Whenever a line contains the string "documentclass", copy it out of the entries.

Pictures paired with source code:
....

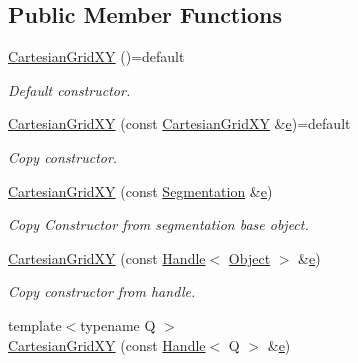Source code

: \subsection*{Public Member Functions}
\begin{DoxyCompactItemize}
\item 
\hyperlink{class_d_d4hep_1_1_geometry_1_1_cartesian_grid_x_y_a12eced6e1ac9a7679039debd4246004e}{Cartesian\+Grid\+XY} ()=default
\begin{DoxyCompactList}\small\item\em Default constructor. \end{DoxyCompactList}\item 
\hyperlink{class_d_d4hep_1_1_geometry_1_1_cartesian_grid_x_y_a5c1ffaeacff4e13e96db1bcdd21ef8c5}{Cartesian\+Grid\+XY} (const \hyperlink{class_d_d4hep_1_1_geometry_1_1_cartesian_grid_x_y}{Cartesian\+Grid\+XY} \&\hyperlink{_volumes_8cpp_a8a9a1f93e9b09afccaec215310e64142}{e})=default
\begin{DoxyCompactList}\small\item\em Copy constructor. \end{DoxyCompactList}\item 
\hyperlink{class_d_d4hep_1_1_geometry_1_1_cartesian_grid_x_y_ae96dc4f394b3eaded63e07e88fa97e62}{Cartesian\+Grid\+XY} (const \hyperlink{class_d_d4hep_1_1_geometry_1_1_segmentation}{Segmentation} \&\hyperlink{_volumes_8cpp_a8a9a1f93e9b09afccaec215310e64142}{e})
\begin{DoxyCompactList}\small\item\em Copy Constructor from segmentation base object. \end{DoxyCompactList}\item 
\hyperlink{class_d_d4hep_1_1_geometry_1_1_cartesian_grid_x_y_a5ac01bc898ef0925a5f80e2df58da136}{Cartesian\+Grid\+XY} (const \hyperlink{class_d_d4hep_1_1_handle}{Handle}$<$ \hyperlink{class_d_d4hep_1_1_geometry_1_1_cartesian_grid_x_y_ab59ffe7391d8eb8e0b922e7965272808}{Object} $>$ \&\hyperlink{_volumes_8cpp_a8a9a1f93e9b09afccaec215310e64142}{e})
\begin{DoxyCompactList}\small\item\em Copy constructor from handle. \end{DoxyCompactList}\item 
{\footnotesize template$<$typename Q $>$ }\\\hyperlink{class_d_d4hep_1_1_geometry_1_1_cartesian_grid_x_y_a0373710f1541e1f57d6fb0a9011a60ab}{Cartesian\+Grid\+XY} (const \hyperlink{class_d_d4hep_1_1_handle}{Handle}$<$ Q $>$ \&\hyperlink{_volumes_8cpp_a8a9a1f93e9b09afccaec215310e64142}{e})

\end{DoxyCompactItemize}
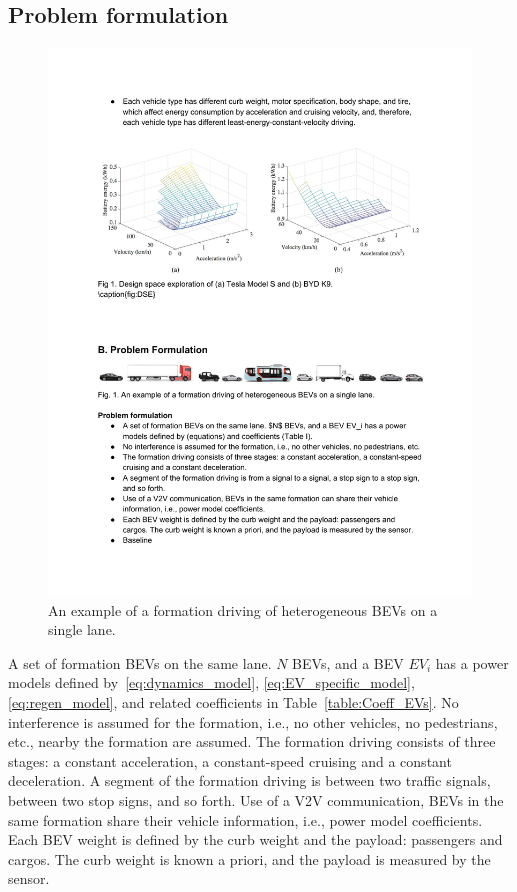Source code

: \documentclass{IEEEtran}
\begin{document}
\subsection{Problem formulation} \label{subsec:problem}

\begin{figure}	%
\centering
\includegraphics[width=1.0\hsize]{Figures/Example.pdf}
\caption{An example of a formation driving of heterogeneous BEVs on a single lane.}
\label{fig:example}
\end{figure} 

A set of formation BEVs on the same lane. $N$ BEVs, and a BEV $EV_i$ has a power models defined by~\eqref{eq:dynamics_model}, \eqref{eq:EV_specific_model}, \eqref{eq:regen_model}, and related coefficients in Table~\ref{table:Coeff_EVs}.
No interference is assumed for the formation, i.e.,  no other vehicles, no pedestrians, etc., nearby the formation are assumed.
The formation driving consists of three stages: a constant acceleration, a constant-speed cruising and a constant deceleration.
A segment of the formation driving is between two traffic signals, between two stop signs, and so forth.
Use of a V2V communication, BEVs in the same formation share their vehicle information, i.e., power model coefficients.
Each BEV weight is defined by the curb weight and the payload: passengers and cargos. The curb weight is known a priori, and the payload is measured by the sensor. 
\end{document}
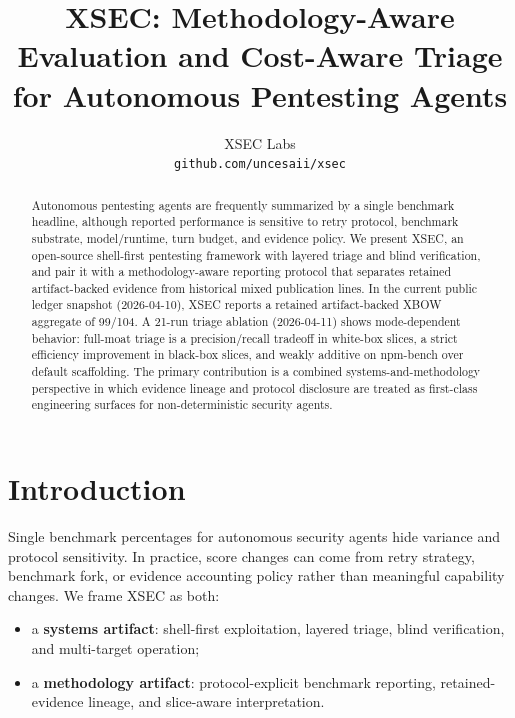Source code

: \documentclass[11pt]{article}
\title{XSEC: Methodology-Aware Evaluation and Cost-Aware Triage for Autonomous Pentesting Agents}
\author{
  XSEC Labs \\
  \texttt{github.com/uncesaii/xsec}
}
\date{}
\begin{document}
\maketitle

\begin{abstract}
Autonomous pentesting agents are frequently summarized by a single benchmark
headline, although reported performance is sensitive to retry protocol,
benchmark substrate, model/runtime, turn budget, and evidence policy. We
present XSEC, an open-source shell-first pentesting framework with layered
triage and blind verification, and pair it with a methodology-aware reporting
protocol that separates retained artifact-backed evidence from historical mixed
publication lines. In the current public ledger snapshot (2026-04-10), XSEC
reports a retained artifact-backed XBOW aggregate of 99/104. A 21-run triage
ablation (2026-04-11) shows mode-dependent behavior: full-moat triage is a
precision/recall tradeoff in white-box slices, a strict efficiency improvement
in black-box slices, and weakly additive on npm-bench over default scaffolding.
The primary contribution is a combined systems-and-methodology perspective in
which evidence lineage and protocol disclosure are treated as first-class
engineering surfaces for non-deterministic security agents.
\end{abstract}

\section{Introduction}

Single benchmark percentages for autonomous security agents hide variance and
protocol sensitivity. In practice, score changes can come from retry strategy,
benchmark fork, or evidence accounting policy rather than meaningful capability
changes. We frame XSEC as both:

\begin{itemize}[leftmargin=*]
  \item a \textbf{systems artifact}: shell-first exploitation, layered triage,
  blind verification, and multi-target operation;
  \item a \textbf{methodology artifact}: protocol-explicit benchmark reporting,
  retained-evidence lineage, and slice-aware interpretation.
\end{itemize}
\end{document}
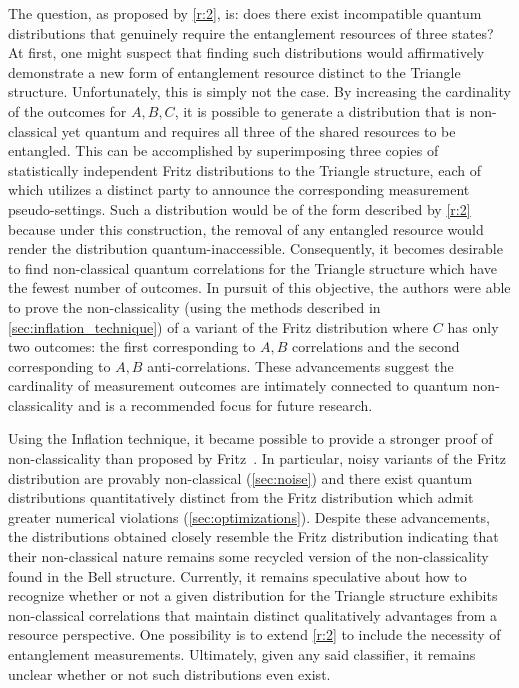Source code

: \documentclass[aps, 10pt, english, twoside, pra, nofootinbib, tightenlines, longbibliography, superscriptaddress]{revtex4-1}
\begin{document}
    The question, as proposed by \ref{r:2}, is: does there exist incompatible quantum distributions that genuinely require the entanglement resources of three states? At first, one might suspect that finding such distributions would affirmatively demonstrate a new form of entanglement resource distinct to the Triangle structure. Unfortunately, this is simply not the case. By increasing the cardinality of the outcomes for $A, B, C$, it is possible to generate a distribution that is non-classical yet quantum and requires all three of the shared resources to be entangled. This can be accomplished by superimposing three copies of statistically independent Fritz distributions to the Triangle structure, each of which utilizes a distinct party to announce the corresponding measurement pseudo-settings. Such a distribution would be of the form described by \ref{r:2} because under this construction, the removal of any entangled resource would render the distribution quantum-inaccessible. Consequently, it becomes desirable to find non-classical quantum correlations for the Triangle structure which have the fewest number of outcomes. In pursuit of this objective, the authors were able to prove the non-classicality (using the methods described in \cref{sec:inflation_technique}) of a variant of the Fritz distribution where $C$ has only two outcomes: the first corresponding to $A, B$ correlations and the second corresponding to $A, B$ anti-correlations. These advancements suggest the cardinality of measurement outcomes are intimately connected to quantum non-classicality and is a recommended focus for future research.

    Using the Inflation technique, it became possible to provide a stronger proof of non-classicality than proposed by Fritz~\cite{Fritz_2012}. In particular, noisy variants of the Fritz distribution are provably non-classical (\cref{sec:noise}) and there exist quantum distributions quantitatively distinct from the Fritz distribution which admit greater numerical violations (\cref{sec:optimizations}). Despite these advancements, the distributions obtained closely resemble the Fritz distribution indicating that their non-classical nature remains some recycled version of the non-classicality found in the Bell structure. Currently, it remains speculative about how to recognize whether or not a given distribution for the Triangle structure exhibits non-classical correlations that maintain distinct qualitatively advantages from a resource perspective. One possibility is to extend \cref{r:2} to include the necessity of entanglement measurements. Ultimately, given any said classifier, it remains unclear whether or not such distributions even exist.
\end{document}
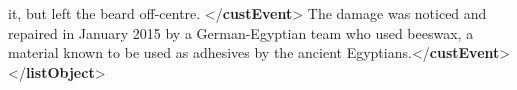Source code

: \begin{shaded}
\hspace*{1em}\hspace*{1em}\hspace*{1em}\hspace*{1em}\hspace*{1em}\hspace*{1em}\hspace*{1em}\hspace*{1em}\hspace*{1em}\hspace*{1em} it, but left the beard off-centre. {</\textbf{custEvent}>}\mbox{}\newline 
\hspace*{1em}\hspace*{1em}\hspace*{1em}\hspace*{1em}The damage was noticed and repaired in January 2015 by a German-Egyptian team who\mbox{}\newline 
\hspace*{1em}\hspace*{1em}\hspace*{1em}\hspace*{1em}\hspace*{1em}\hspace*{1em}\hspace*{1em}\hspace*{1em}\hspace*{1em}\hspace*{1em} used beeswax, a material known to be used as adhesives by the ancient Egyptians.{</\textbf{custEvent}>}\mbox{}\newline 
\hspace*{1em}\hspace*{1em}\hspace*{1em}\mbox{}\newline 
\hspace*{1em}\hspace*{1em}\mbox{}\newline 
\hspace*{1em}\mbox{}\newline 
{}\mbox{}\newline 
{</\textbf{listObject}>}\end{shaded}\egroup\par \par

....

▶ [Answer section]
: \documentclass{IEEEtran}
: \documentclass[11pt]{article}
: \documentclass[aps, 10pt, english, twoside, pra, nofootinbib, tightenlines, longbibliography, superscriptaddress]{revtex4-1}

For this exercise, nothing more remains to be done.